Assigned task - Scan the entries below for the word "Jordan". Copy out every line in which it occurs.

Stored data

........

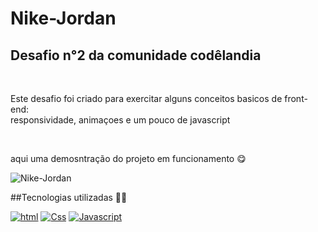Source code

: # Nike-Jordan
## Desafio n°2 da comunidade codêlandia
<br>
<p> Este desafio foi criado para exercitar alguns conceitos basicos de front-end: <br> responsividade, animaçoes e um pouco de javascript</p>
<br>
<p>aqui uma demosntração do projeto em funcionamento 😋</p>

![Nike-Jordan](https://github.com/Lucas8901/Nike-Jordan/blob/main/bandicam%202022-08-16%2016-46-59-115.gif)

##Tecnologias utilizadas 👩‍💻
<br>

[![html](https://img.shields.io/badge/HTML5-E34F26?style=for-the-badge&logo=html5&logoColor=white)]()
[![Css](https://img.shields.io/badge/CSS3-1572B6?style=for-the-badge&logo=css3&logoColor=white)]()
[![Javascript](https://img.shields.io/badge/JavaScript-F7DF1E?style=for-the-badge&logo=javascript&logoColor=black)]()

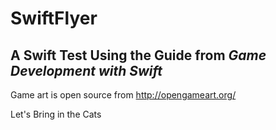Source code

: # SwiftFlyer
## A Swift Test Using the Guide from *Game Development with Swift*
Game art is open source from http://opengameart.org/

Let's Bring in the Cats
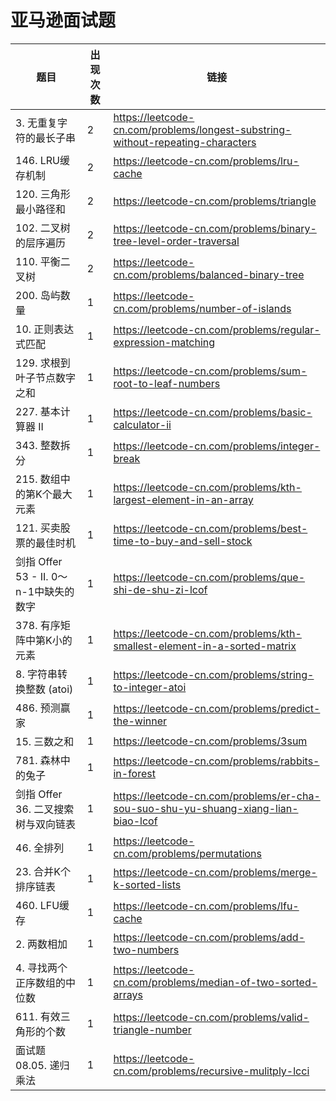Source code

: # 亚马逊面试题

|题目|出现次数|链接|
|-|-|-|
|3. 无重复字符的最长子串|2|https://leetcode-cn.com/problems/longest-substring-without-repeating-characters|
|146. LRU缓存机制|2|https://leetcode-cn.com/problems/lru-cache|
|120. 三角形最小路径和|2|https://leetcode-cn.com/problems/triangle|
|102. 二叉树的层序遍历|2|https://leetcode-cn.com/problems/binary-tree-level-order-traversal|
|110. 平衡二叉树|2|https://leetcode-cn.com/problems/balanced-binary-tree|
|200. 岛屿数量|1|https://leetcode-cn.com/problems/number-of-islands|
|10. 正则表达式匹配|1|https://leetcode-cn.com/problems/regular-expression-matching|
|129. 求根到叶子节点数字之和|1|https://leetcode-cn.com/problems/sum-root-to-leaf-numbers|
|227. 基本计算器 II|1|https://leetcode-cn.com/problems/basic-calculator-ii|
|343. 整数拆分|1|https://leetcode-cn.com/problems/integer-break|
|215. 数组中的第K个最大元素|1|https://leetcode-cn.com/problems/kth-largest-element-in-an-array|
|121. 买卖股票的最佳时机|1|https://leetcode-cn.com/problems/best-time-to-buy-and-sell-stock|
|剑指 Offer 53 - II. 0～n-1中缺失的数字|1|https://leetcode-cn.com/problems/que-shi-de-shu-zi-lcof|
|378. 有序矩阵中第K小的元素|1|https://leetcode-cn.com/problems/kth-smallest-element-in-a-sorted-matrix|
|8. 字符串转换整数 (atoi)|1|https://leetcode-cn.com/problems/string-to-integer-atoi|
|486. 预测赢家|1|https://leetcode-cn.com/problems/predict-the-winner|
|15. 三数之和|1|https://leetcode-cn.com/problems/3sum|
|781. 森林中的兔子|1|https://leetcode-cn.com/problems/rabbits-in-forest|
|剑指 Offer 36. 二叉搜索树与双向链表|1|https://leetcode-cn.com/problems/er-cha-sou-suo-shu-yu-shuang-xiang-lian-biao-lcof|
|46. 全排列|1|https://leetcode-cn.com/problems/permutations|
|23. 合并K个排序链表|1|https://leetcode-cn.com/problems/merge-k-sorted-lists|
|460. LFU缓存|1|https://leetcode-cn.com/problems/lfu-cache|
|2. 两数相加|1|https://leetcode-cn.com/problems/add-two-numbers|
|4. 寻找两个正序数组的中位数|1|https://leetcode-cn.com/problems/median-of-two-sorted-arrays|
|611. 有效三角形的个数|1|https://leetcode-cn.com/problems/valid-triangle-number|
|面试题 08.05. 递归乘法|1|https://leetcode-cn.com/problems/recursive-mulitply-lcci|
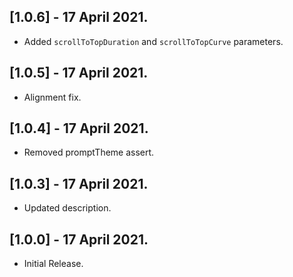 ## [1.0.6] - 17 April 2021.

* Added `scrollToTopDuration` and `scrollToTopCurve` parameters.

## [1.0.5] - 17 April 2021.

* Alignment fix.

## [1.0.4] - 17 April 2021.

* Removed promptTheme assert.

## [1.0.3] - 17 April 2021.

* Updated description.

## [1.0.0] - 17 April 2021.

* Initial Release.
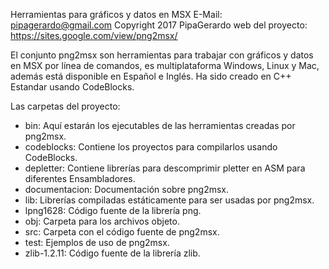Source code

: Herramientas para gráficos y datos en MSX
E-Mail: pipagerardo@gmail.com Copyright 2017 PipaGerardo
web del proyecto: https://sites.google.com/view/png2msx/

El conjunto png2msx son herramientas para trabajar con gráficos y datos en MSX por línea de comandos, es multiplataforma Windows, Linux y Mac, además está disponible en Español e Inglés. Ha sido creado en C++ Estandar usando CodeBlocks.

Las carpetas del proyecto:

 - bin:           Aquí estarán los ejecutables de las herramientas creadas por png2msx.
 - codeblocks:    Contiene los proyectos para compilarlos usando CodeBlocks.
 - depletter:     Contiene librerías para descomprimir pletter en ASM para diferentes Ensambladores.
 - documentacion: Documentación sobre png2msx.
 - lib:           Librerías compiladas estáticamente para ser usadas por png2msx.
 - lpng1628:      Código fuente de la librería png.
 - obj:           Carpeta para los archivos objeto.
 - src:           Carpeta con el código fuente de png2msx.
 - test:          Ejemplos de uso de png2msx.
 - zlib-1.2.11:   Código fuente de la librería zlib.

........

Solution to this exercise -
: # Nike-Jordan
![Nike-Jordan](https://github.com/Lucas8901/Nike-Jordan/blob/main/bandicam%202022-08-16%2016-46-59-115.gif)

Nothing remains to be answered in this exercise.